== RECORDED DATA

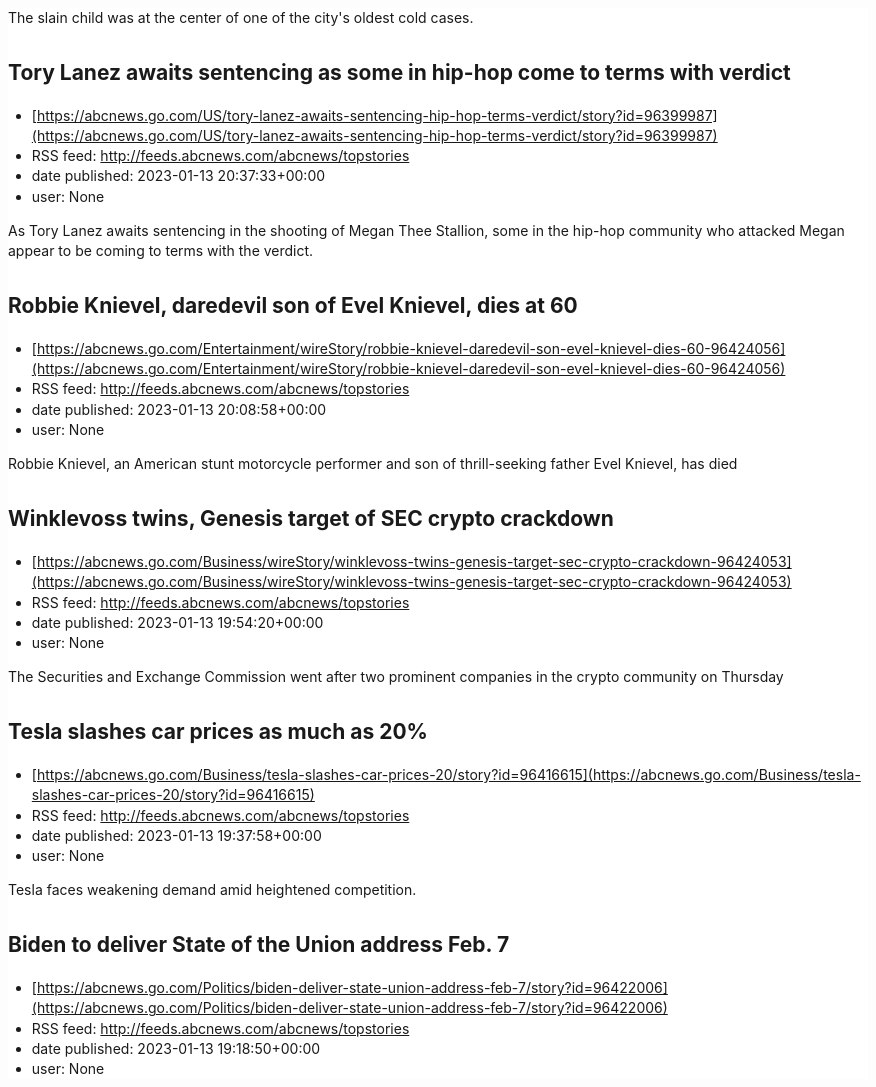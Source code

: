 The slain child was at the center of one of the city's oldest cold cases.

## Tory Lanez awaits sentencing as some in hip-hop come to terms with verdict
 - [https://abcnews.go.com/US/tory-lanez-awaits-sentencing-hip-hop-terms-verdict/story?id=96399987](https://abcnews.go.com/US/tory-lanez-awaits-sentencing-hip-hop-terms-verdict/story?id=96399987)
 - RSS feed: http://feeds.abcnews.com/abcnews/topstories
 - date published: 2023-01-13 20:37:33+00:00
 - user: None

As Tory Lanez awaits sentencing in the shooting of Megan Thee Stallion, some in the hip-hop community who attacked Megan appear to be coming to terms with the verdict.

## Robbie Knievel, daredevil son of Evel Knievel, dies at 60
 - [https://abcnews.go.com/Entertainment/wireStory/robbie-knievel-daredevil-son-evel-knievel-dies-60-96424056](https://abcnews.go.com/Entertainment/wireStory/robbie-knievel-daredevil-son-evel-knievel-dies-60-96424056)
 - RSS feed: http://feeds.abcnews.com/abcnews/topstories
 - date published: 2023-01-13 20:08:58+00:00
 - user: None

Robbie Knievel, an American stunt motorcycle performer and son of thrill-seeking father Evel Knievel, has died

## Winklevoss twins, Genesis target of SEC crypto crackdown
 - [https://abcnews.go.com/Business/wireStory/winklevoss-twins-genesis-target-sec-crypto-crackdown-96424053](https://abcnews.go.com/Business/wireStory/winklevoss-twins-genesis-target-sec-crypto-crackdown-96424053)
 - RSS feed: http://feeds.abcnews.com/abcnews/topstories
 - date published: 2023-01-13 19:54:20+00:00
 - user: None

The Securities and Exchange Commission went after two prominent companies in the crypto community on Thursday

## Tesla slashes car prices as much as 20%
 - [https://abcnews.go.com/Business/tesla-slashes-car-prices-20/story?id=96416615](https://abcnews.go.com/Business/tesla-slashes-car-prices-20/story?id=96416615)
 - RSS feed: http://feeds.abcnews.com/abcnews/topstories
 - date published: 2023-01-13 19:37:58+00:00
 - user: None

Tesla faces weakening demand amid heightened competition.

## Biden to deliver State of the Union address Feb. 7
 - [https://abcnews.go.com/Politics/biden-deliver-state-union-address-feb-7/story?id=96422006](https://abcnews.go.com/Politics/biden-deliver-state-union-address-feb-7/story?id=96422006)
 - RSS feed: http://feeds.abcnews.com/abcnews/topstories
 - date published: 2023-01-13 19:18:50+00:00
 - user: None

====
== RECORDED DATA

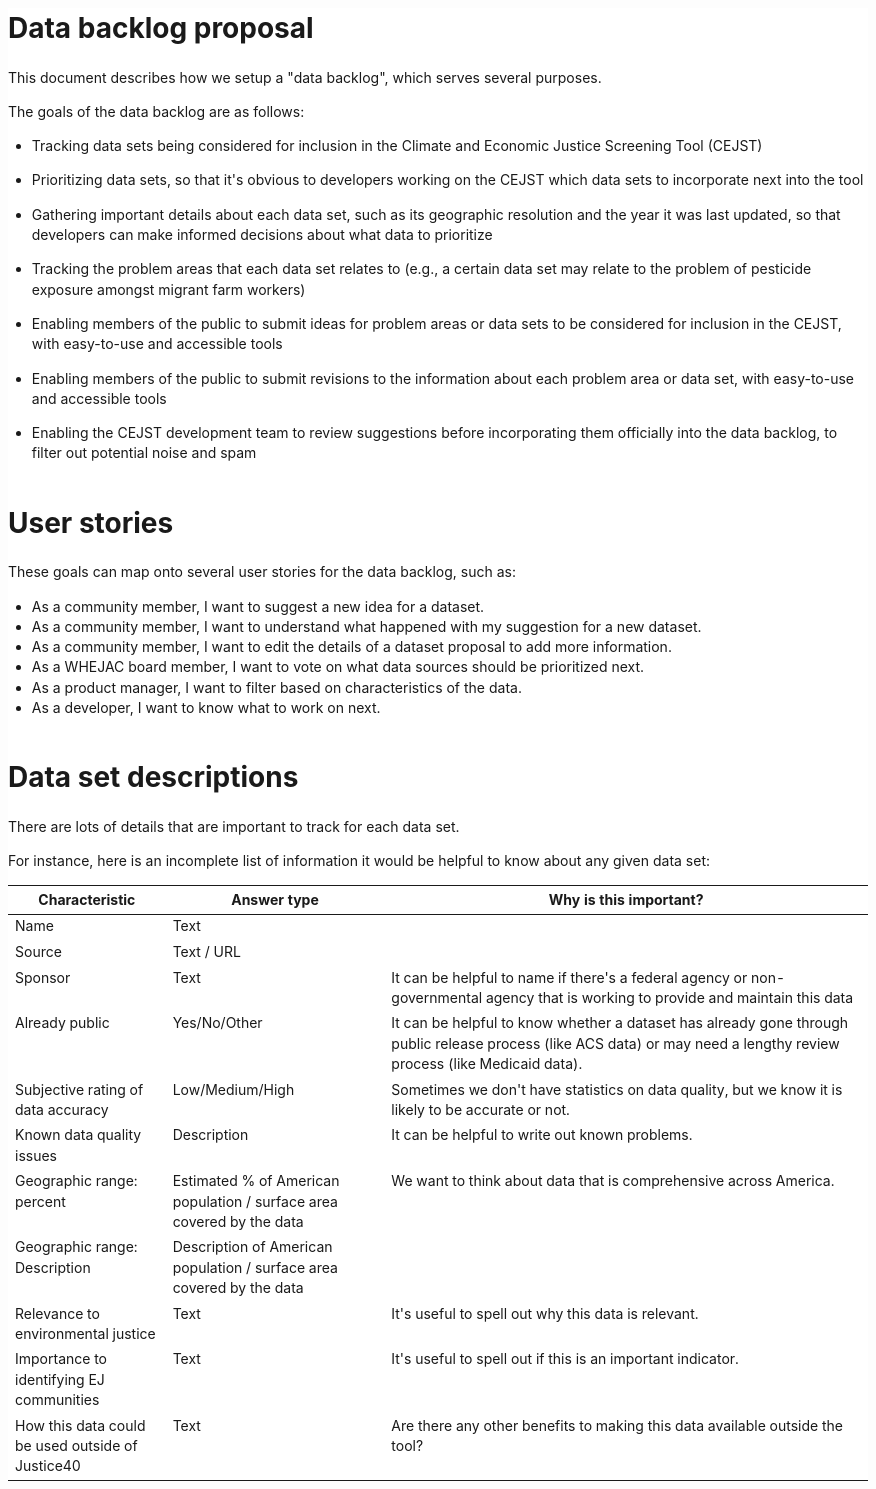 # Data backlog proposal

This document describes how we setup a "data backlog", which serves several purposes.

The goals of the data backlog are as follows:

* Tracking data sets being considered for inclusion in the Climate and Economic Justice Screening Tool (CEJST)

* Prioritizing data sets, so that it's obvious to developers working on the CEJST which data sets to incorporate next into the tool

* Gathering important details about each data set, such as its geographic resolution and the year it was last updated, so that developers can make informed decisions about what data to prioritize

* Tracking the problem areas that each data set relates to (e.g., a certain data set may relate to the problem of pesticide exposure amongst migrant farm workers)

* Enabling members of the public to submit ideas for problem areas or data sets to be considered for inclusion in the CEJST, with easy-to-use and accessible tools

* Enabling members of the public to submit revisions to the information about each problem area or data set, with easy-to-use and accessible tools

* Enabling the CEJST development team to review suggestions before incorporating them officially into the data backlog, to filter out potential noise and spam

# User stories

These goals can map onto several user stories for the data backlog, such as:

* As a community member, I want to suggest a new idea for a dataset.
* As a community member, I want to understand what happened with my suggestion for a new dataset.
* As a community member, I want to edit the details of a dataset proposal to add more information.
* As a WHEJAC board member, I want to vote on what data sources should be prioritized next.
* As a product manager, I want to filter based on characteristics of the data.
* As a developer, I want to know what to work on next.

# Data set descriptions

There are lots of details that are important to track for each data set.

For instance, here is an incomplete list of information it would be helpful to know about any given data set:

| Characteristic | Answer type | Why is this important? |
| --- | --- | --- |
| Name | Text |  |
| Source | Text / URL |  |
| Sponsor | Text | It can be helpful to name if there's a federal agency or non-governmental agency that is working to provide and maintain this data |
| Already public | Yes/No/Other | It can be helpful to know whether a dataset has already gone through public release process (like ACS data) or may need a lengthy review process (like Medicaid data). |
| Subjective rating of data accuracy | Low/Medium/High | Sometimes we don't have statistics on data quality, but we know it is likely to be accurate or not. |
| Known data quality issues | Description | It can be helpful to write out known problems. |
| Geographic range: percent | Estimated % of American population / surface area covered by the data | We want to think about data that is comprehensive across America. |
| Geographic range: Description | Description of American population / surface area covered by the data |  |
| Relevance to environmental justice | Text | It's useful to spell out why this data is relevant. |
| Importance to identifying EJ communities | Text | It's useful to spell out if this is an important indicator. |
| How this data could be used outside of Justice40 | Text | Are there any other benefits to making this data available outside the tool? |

====
== RECORDED DATA

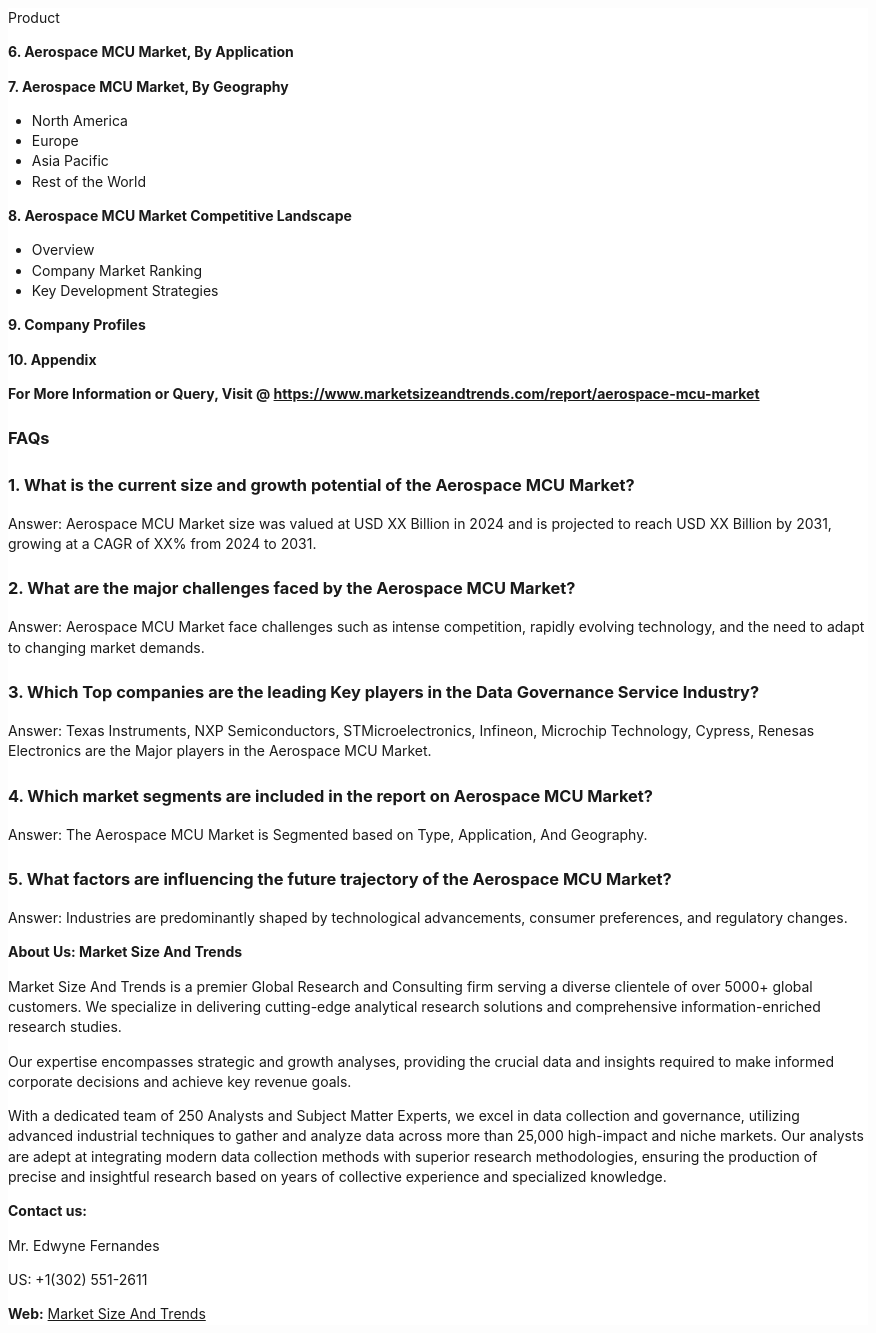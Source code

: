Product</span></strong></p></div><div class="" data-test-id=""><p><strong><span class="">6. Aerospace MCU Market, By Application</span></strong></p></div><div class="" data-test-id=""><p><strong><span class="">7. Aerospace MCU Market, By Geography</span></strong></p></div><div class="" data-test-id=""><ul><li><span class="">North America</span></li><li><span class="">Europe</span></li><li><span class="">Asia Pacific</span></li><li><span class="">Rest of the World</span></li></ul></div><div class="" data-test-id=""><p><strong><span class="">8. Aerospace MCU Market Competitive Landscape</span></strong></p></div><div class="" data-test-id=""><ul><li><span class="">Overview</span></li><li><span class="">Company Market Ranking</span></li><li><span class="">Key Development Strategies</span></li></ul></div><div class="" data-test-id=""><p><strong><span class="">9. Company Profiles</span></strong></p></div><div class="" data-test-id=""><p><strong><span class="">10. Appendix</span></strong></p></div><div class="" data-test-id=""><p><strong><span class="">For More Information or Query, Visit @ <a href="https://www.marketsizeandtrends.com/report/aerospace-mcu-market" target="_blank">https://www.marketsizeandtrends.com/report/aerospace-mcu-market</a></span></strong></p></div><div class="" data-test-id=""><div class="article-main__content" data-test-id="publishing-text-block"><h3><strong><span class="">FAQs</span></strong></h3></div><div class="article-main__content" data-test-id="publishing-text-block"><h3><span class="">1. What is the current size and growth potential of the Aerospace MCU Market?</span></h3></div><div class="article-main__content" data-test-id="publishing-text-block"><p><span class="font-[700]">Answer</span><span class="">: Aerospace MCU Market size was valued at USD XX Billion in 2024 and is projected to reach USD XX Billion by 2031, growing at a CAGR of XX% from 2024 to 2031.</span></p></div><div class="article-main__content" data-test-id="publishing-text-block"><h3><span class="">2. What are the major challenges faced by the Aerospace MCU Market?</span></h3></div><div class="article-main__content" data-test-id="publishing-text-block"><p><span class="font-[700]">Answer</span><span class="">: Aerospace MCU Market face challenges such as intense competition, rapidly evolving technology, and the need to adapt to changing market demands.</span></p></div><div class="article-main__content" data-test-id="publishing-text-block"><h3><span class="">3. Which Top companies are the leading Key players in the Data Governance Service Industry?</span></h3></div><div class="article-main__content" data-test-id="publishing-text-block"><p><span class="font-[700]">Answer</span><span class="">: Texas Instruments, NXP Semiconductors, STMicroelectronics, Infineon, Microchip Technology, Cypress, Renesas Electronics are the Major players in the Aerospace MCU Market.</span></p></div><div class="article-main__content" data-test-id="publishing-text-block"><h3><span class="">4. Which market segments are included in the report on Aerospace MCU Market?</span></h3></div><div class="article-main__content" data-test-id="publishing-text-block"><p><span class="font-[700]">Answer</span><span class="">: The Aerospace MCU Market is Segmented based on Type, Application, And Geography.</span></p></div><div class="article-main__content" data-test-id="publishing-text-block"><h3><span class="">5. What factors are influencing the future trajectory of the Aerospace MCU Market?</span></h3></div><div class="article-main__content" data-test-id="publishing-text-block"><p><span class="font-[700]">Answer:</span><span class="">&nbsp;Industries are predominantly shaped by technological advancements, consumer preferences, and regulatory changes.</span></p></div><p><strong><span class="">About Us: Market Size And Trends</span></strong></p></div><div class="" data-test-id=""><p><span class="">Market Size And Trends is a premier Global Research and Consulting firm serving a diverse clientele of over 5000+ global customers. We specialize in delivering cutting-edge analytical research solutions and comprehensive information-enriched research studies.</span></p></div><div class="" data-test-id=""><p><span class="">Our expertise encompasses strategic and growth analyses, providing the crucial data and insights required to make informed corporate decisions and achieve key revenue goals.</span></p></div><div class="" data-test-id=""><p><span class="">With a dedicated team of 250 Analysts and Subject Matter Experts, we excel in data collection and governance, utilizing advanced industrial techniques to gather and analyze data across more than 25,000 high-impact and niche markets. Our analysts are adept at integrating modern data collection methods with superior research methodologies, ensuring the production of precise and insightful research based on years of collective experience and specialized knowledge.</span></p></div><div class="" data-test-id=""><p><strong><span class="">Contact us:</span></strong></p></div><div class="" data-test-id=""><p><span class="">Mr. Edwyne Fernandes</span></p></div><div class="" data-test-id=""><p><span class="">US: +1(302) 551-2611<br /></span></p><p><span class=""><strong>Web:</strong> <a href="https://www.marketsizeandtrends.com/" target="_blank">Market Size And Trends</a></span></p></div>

====

EXERCISE DIRECTIONS =>
Using only the listing above, restate exactly the lines from the line containing "accurate or not. |" through the line containing "the tool? |", both included.

WRITTEN RESPONSE =>
| Subjective rating of data accuracy | Low/Medium/High | Sometimes we don't have statistics on data quality, but we know it is likely to be accurate or not. |
| Known data quality issues | Description | It can be helpful to write out known problems. |
| Geographic range: percent | Estimated % of American population / surface area covered by the data | We want to think about data that is comprehensive across America. |
| Geographic range: Description | Description of American population / surface area covered by the data |  |
| Relevance to environmental justice | Text | It's useful to spell out why this data is relevant. |
| Importance to identifying EJ communities | Text | It's useful to spell out if this is an important indicator. |
| How this data could be used outside of Justice40 | Text | Are there any other benefits to making this data available outside the tool? |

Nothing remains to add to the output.